[[ EXERCISE INPUTS open ]]

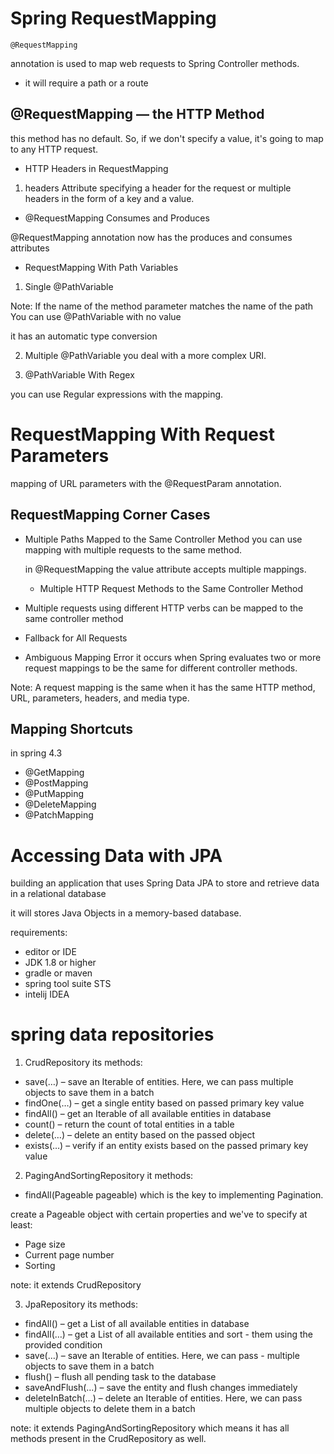 
# Spring RequestMapping

`@RequestMapping`

annotation is used to map web requests to Spring Controller methods.

- it will require a path or a route

 
## @RequestMapping — the HTTP Method

this method has no default. So, if we don't specify a value, it's going to map to any HTTP request.

- HTTP Headers in RequestMapping
1. headers Attribute 
 specifying a header for the request or multiple headers in the form of a key and a value. 

- @RequestMapping Consumes and Produces 

@RequestMapping annotation now has the produces and consumes attributes

-  RequestMapping With Path Variables 
1. Single @PathVariable

Note: If the name of the method parameter matches the name of the path You can use @PathVariable with no value
 
 it has an  automatic type conversion 

 2. Multiple @PathVariable 
 you deal with a more complex URI. 

 3. @PathVariable With Regex

 you can use Regular expressions with the mapping. 


 # RequestMapping With Request Parameters 

 mapping of URL parameters with the @RequestParam annotation. 


## RequestMapping Corner Cases

- Multiple Paths Mapped to the Same Controller Method
 you can use mapping with multiple requests to the same method. 

  in @RequestMapping the value attribute accepts multiple mappings. 

  - Multiple HTTP Request Methods to the Same Controller Method 

 - Multiple requests using different HTTP verbs can be mapped to the same controller method

 -  Fallback for All Requests 

 - Ambiguous Mapping Error 
 it occurs when Spring evaluates two or more request mappings to be the same for different controller methods.  

  Note: A request mapping is the same when it has the same HTTP method, URL, parameters, headers, and media type.

## Mapping Shortcuts 
in spring 4.3 

- @GetMapping
- @PostMapping
- @PutMapping
- @DeleteMapping
- @PatchMapping

# Accessing Data with JPA 

building an application that uses Spring Data JPA to store and retrieve data in a relational database 

it will stores Java Objects in a memory-based database.

requirements:
- editor or IDE
- JDK 1.8 or higher 
- gradle or maven 
- spring tool suite STS 
- intelij IDEA 
 
#  spring data repositories 

1. CrudRepository 
its methods:
- save(…) – save an Iterable of entities. Here, we can pass multiple objects to save them in a batch
- findOne(…) – get a single entity based on passed primary key value
- findAll() – get an Iterable of all available entities in database
- count() – return the count of total entities in a table
- delete(…) – delete an entity based on the passed object
- exists(…) – verify if an entity exists based on the passed primary key value

2. PagingAndSortingRepository
it methods:
- findAll(Pageable pageable) 
 which is the key to implementing Pagination.

 create a Pageable object with certain properties and we've to specify at least:

- Page size
- Current page number
- Sorting

note: 
it extends CrudRepository

3. JpaRepository 
its methods: 
- findAll() – get a List of all available entities in database
- findAll(…) – get a List of all available entities and sort  - them using the provided condition
- save(…) – save an Iterable of entities. Here, we can pass  - multiple objects to save them in a batch
- flush() – flush all pending task to the database
- saveAndFlush(…) – save the entity and flush changes immediately
- deleteInBatch(…) – delete an Iterable of entities. Here, we can pass multiple objects to delete them in a batch

note: it extends PagingAndSortingRepository which means it has all methods present in the CrudRepository as well.





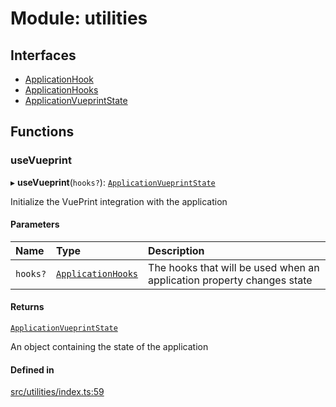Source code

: # Module: utilities

## Interfaces

- [ApplicationHook](../interfaces/utilities.ApplicationHook.md)
- [ApplicationHooks](../interfaces/utilities.ApplicationHooks.md)
- [ApplicationVueprintState](../interfaces/utilities.ApplicationVueprintState.md)

## Functions

### <a id="usevueprint" name="usevueprint"></a> useVueprint

▸ **useVueprint**(`hooks?`): [`ApplicationVueprintState`](../interfaces/utilities.ApplicationVueprintState.md)

Initialize the VuePrint integration with the application

#### Parameters

| Name | Type | Description |
| :------ | :------ | :------ |
| `hooks?` | [`ApplicationHooks`](../interfaces/utilities.ApplicationHooks.md) | The hooks that will be used when an application property changes state |

#### Returns

[`ApplicationVueprintState`](../interfaces/utilities.ApplicationVueprintState.md)

An object containing the state of the application

#### Defined in

[src/utilities/index.ts:59](https://github.com/jakguru/vueprint/blob/a4b4af4/src/utilities/index.ts#L59)
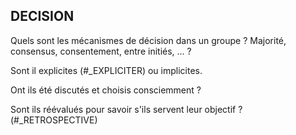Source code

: ## DECISION

Quels sont les mécanismes de décision dans un groupe ? Majorité, consensus, consentement, entre initiés, ... ? 

Sont il explicites (#_EXPLICITER) ou implicites.

Ont ils été discutés et choisis consciemment ?

Sont ils réévalués pour savoir s'ils servent leur objectif ? (#_RETROSPECTIVE) 
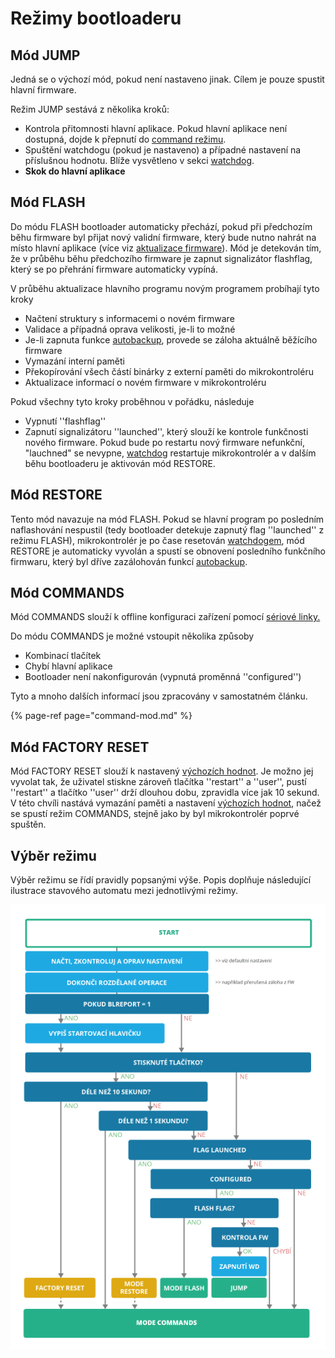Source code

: # Režimy bootloaderu

## Mód JUMP

Jedná se o výchozí mód, pokud není nastaveno jinak. Cílem je pouze spustit hlavní firmware.

Režim JUMP sestává z několika kroků:

* Kontrola přitomnosti hlavní aplikace. Pokud hlavní aplikace není dostupná, dojde k přepnutí do [command režimu](command-mod.md).
* Spuštění watchdogu \(pokud je nastaveno\) a případné nastavení na příslušnou hodnotu. Blíže vysvětleno v sekci [watchdog](https://github.com/byzance/public-documentation/tree/38b460c46404c197299c0f0a84e3402a9b74c8d7/byzance_documentation/architektura-fw/bootloader/link%20na%20watchdog/README.md).
* **Skok do hlavní aplikace**

## Mód FLASH

Do módu FLASH bootloader automaticky přechází, pokud při předchozím běhu firmware byl přijat nový  validní firmware, který bude nutno nahrát na místo hlavní aplikace \(více viz [aktualizace firmware](https://github.com/byzance/public-documentation/tree/38b460c46404c197299c0f0a84e3402a9b74c8d7/byzance_documentation/architektura-fw/bootloader/odkaz%20aktualizace%20firmware/README.md)\). Mód je detekován tím, že v průběhu běhu předchozího firmware je zapnut signalizátor flashflag, který se po přehrání firmware automaticky vypíná. 

V průběhu aktualizace hlavního programu novým programem probíhají tyto kroky

* Načtení struktury s informacemi o novém firmware
* Validace a případná oprava velikosti, je-li to možné
* Je-li zapnuta funkce [autobackup](../autobackup.md), provede se záloha aktuálně běžícího firmware
* Vymazání interní paměti
* Překopírování všech částí binárky z externí paměti do mikrokontroléru
* Aktualizace informací o novém firmware v mikrokontroléru

Pokud všechny tyto kroky proběhnou v pořádku, následuje

* Vypnutí ''flashflag''
* Zapnutí signalizátoru ''launched'', který slouží ke kontrole funkčnosti nového firmware. Pokud bude po restartu nový firmware nefunkční, "lauchned" se nevypne, [watchdog](https://github.com/byzance/public-documentation/tree/38b460c46404c197299c0f0a84e3402a9b74c8d7/byzance_documentation/architektura-fw/bootloader/ODKAZ%20WATCHDOG/README.md)  restartuje mikrokontrolér a v dalším běhu bootloaderu je aktivován mód RESTORE.

## Mód RESTORE

Tento mód navazuje na mód FLASH.  Pokud se hlavní program po posledním naflashování nespustil \(tedy bootloader detekuje zapnutý flag ''launched'' z režimu FLASH\), mikrokontrolér je po čase resetován [watchdogem](../../funkcionality/watchdog.md), mód RESTORE je automaticky vyvolán a spustí se obnovení posledního funkčního firmwaru, který byl dříve zazálohován funkcí [autobackup](../autobackup.md). 

## Mód COMMANDS

Mód COMMANDS slouží k offline konfiguraci zařízení pomocí [sériové linky.](../../tutorialy/komunikace-po-seriove-lince-uart/) 

Do módu COMMANDS je možné vstoupit několika způsoby

* Kombinací tlačítek
* Chybí hlavní aplikace
* Bootloader není nakonfigurován \(vypnutá proměnná ''configured''\)

Tyto a mnoho dalších informací jsou zpracovány v samostatném článku.

{% page-ref page="command-mod.md" %}

## Mód FACTORY RESET

Mód FACTORY RESET slouží k nastavený [výchozích hodnot](vychozi-hodnoty.md). Je možno jej vyvolat tak, že uživatel stiskne zároveň tlačítka ''restart'' a ''user'', pustí ''restart'' a tlačítko ''user'' drží dlouhou dobu, zpravidla více jak 10 sekund. V této chvíli nastává vymazání paměti a nastavení [výchozích hodnot](vychozi-hodnoty.md), načež se spustí režim COMMANDS, stejně jako by byl mikrokontrolér poprvé spuštěn.

## Výběr režimu

Výběr režimu se řídí pravidly popsanými výše.  Popis doplňuje následující ilustrace stavového automatu mezi jednotlivými režimy.



![](../../../.gitbook/assets/rezimy%20%281%29.png)

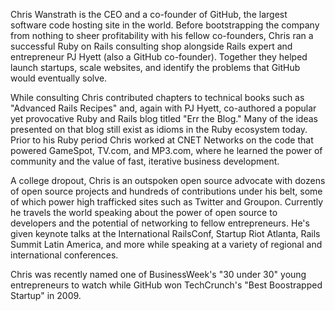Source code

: Chris Wanstrath is the CEO and a co-founder of GitHub, the largest software code hosting site in the world. Before bootstrapping the company from nothing to sheer profitability with his fellow co-founders, Chris ran a successful Ruby on Rails consulting shop alongside Rails expert and entrepreneur PJ Hyett (also a GitHub co-founder). Together they helped launch startups, scale websites, and identify the problems  that GitHub would eventually solve.

While consulting Chris contributed chapters to technical books such as "Advanced Rails Recipes" and, again with PJ Hyett, co-authored a popular yet provocative Ruby and Rails blog titled "Err the Blog." Many of the ideas presented on that blog still exist as idioms in the Ruby ecosystem today. Prior to his Ruby period Chris worked at CNET Networks on the code that powered GameSpot, TV.com, and MP3.com, where he learned the power of community and the value of fast, iterative business development.

A college dropout, Chris is an outspoken open source advocate with dozens of open source projects and hundreds of contributions under his belt, some of which power high trafficked sites such as Twitter and Groupon. Currently he travels the world speaking about the power of open source to developers and the potential of networking to fellow entrepreneurs. He's given keynote talks at the International RailsConf, Startup Riot Atlanta, Rails Summit Latin America, and more while speaking at a variety of regional and international conferences.

Chris was recently named one of BusinessWeek's "30 under 30" young entrepreneurs to watch while GitHub won TechCrunch's "Best Boostrapped Startup" in 2009.
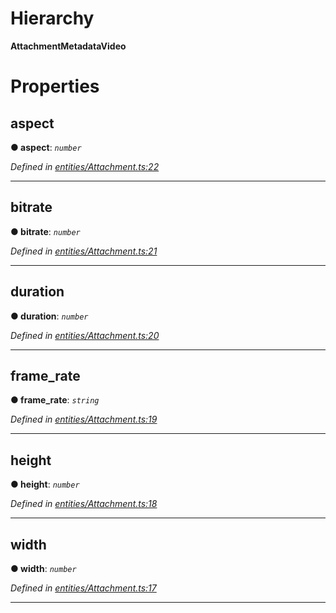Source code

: 

# Hierarchy

**AttachmentMetadataVideo**

# Properties

<a id="aspect"></a>

##  aspect

**● aspect**: *`number`*

*Defined in [entities/Attachment.ts:22](https://github.com/lagunehq/core/blob/ae202cb/src/entities/Attachment.ts#L22)*

___
<a id="bitrate"></a>

##  bitrate

**● bitrate**: *`number`*

*Defined in [entities/Attachment.ts:21](https://github.com/lagunehq/core/blob/ae202cb/src/entities/Attachment.ts#L21)*

___
<a id="duration"></a>

##  duration

**● duration**: *`number`*

*Defined in [entities/Attachment.ts:20](https://github.com/lagunehq/core/blob/ae202cb/src/entities/Attachment.ts#L20)*

___
<a id="frame_rate"></a>

##  frame_rate

**● frame_rate**: *`string`*

*Defined in [entities/Attachment.ts:19](https://github.com/lagunehq/core/blob/ae202cb/src/entities/Attachment.ts#L19)*

___
<a id="height"></a>

##  height

**● height**: *`number`*

*Defined in [entities/Attachment.ts:18](https://github.com/lagunehq/core/blob/ae202cb/src/entities/Attachment.ts#L18)*

___
<a id="width"></a>

##  width

**● width**: *`number`*

*Defined in [entities/Attachment.ts:17](https://github.com/lagunehq/core/blob/ae202cb/src/entities/Attachment.ts#L17)*

___

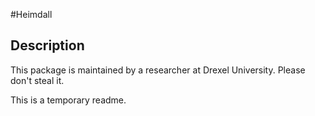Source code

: #Heimdall

## Description

This package is maintained by a researcher at Drexel University.  Please don't steal it.

This is a temporary readme.

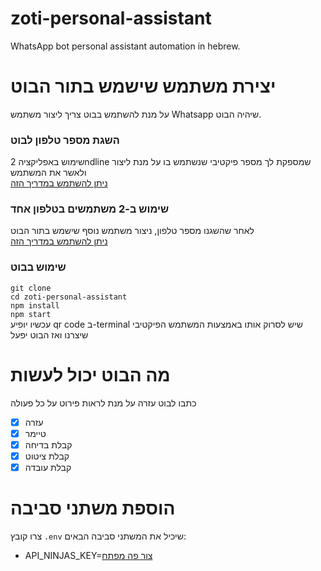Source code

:# zoti-personal-assistant
WhatsApp bot personal assistant automation in hebrew.

# יצירת משתמש שישמש בתור הבוט #
על מנת להשתמש בבוט צריך ליצור משתמש Whatsapp שיהיה הבוט.

### השגת מספר טלפון לבוט ###
שימוש באפליקציה 2ndline שמספקת לך מספר פיקטיבי שנשתמש בו על מנת ליצור ולאשר את המשתמש  
[ניתן להשתמש במדריך הזה](https://www.wikihow.com/Get-a-Fake-Number-for-WhatsApp)  

### שימוש ב-2 משתמשים בטלפון אחד
לאחר שהשגנו מספר טלפון, ניצור משתמש נוסף שישמש בתור הבוט  
[ניתן להשתמש במדריך הזה](https://www.gadgetsnow.com/how-to/how-to-use-dual-whatsapp-in-a-single-phone/articleshow/66089005.cms)

### שימוש בבוט ###
`git clone`  
`cd zoti-personal-assistant`  
`npm install`  
`npm start`  
עכשיו יופיע qr code ב-terminal שיש לסרוק אותו באמצעות המשתמש הפיקטיבי שיצרנו ואז הבוט יפעל


# מה הבוט יכול לעשות #
כתבו לבוט עזרה על מנת לראות פירוט על כל פעולה
- [x] עזרה
- [x] טיימר
- [x] קבלת בדיחה
- [x] קבלת ציטוט
- [x] קבלת עובדה

# הוספת  משתני סביבה #
צרו קובץ `.env` שיכיל את המשתני סביבה הבאים:  
* API_NINJAS_KEY=[צור פה מפתח](https://api-ninjas.com/profile)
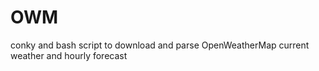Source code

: # OWM
conky and bash script to download and parse OpenWeatherMap current weather and hourly forecast

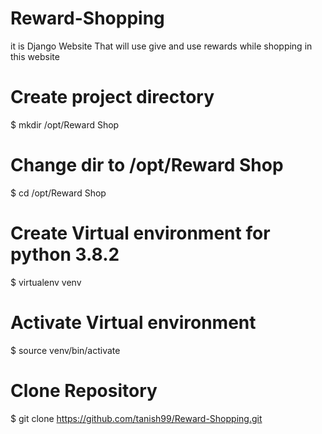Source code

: # Reward-Shopping
it is Django Website That will use give and use rewards while shopping in this website

# Create project directory
$ mkdir /opt/Reward Shop

# Change dir to /opt/Reward Shop
$ cd /opt/Reward Shop
 
# Create Virtual environment for python 3.8.2 
$ virtualenv venv

# Activate Virtual environment
$ source venv/bin/activate

# Clone Repository
$ git clone  https://github.com/tanish99/Reward-Shopping.git





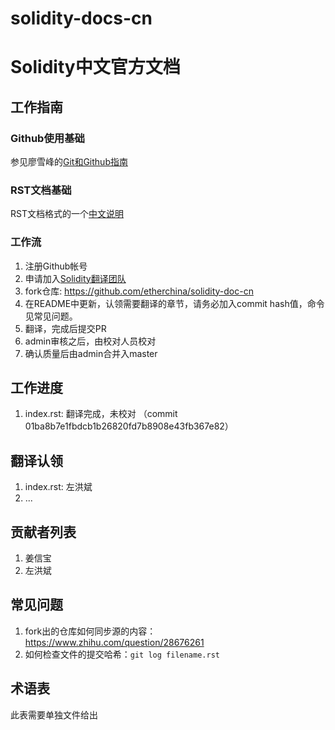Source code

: # solidity-docs-cn
# Solidity中文官方文档 

## 工作指南

### Github使用基础

参见廖雪峰的[Git和Github指南](https://www.liaoxuefeng.com/wiki/0013739516305929606dd18361248578c67b8067c8c017b000/001373962845513aefd77a99f4145f0a2c7a7ca057e7570000)

### RST文档基础

RST文档格式的一个[中文说明](http://www.cnblogs.com/seayxu/p/5603876.html)

### 工作流

1. 注册Github帐号
2. 申请加入[Solidity翻译团队](https://github.com/orgs/etherchina/teams/solidity-translation-team/)
3. fork仓库: https://github.com/etherchina/solidity-doc-cn
4. 在README中更新，认领需要翻译的章节，请务必加入commit hash值，命令见常见问题。
5. 翻译，完成后提交PR
6. admin审核之后，由校对人员校对
7. 确认质量后由admin合并入master

## 工作进度

1. index.rst: 翻译完成，未校对 （commit 01ba8b7e1fbdcb1b26820fd7b8908e43fb367e82）


## 翻译认领

1. index.rst: 左洪斌
2. ...


## 贡献者列表

1. 姜信宝 
2. 左洪斌

## 常见问题
1. fork出的仓库如何同步源的内容：https://www.zhihu.com/question/28676261
2. 如何检查文件的提交哈希：`git log filename.rst`

## 术语表
此表需要单独文件给出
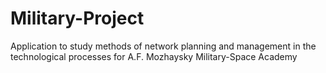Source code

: # Military-Project
Application to study methods of network planning and management in the technological processes for A.F. Mozhaysky Military-Space Academy
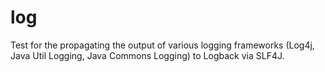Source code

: # log

Test for the propagating the output of various logging frameworks (Log4j, Java Util Logging, Java Commons Logging) to Logback via SLF4J.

[[ EXERCISE INPUTS closed ]]

TASK DESCRIPTION: Where does "zoti" occur in the data? Copy each line that has it.

RESULT FOR THIS EXERCISE:
:# zoti-personal-assistant
`cd zoti-personal-assistant`  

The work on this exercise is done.